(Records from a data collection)
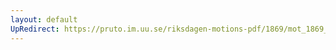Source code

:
 ```yaml
---
layout: default
UpRedirect: https://pruto.im.uu.se/riksdagen-motions-pdf/1869/mot_1869__ak__259/mot_1869__ak__259-001.pdf
---
```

What to produce ::
What you give back should match the entries above exactly, except that pictures are dropped.

Result of this task ::
Source code

:
 ```yaml
---
layout: default
UpRedirect: https://pruto.im.uu.se/riksdagen-motions-pdf/1869/mot_1869__ak__259/mot_1869__ak__259-001.pdf
---
```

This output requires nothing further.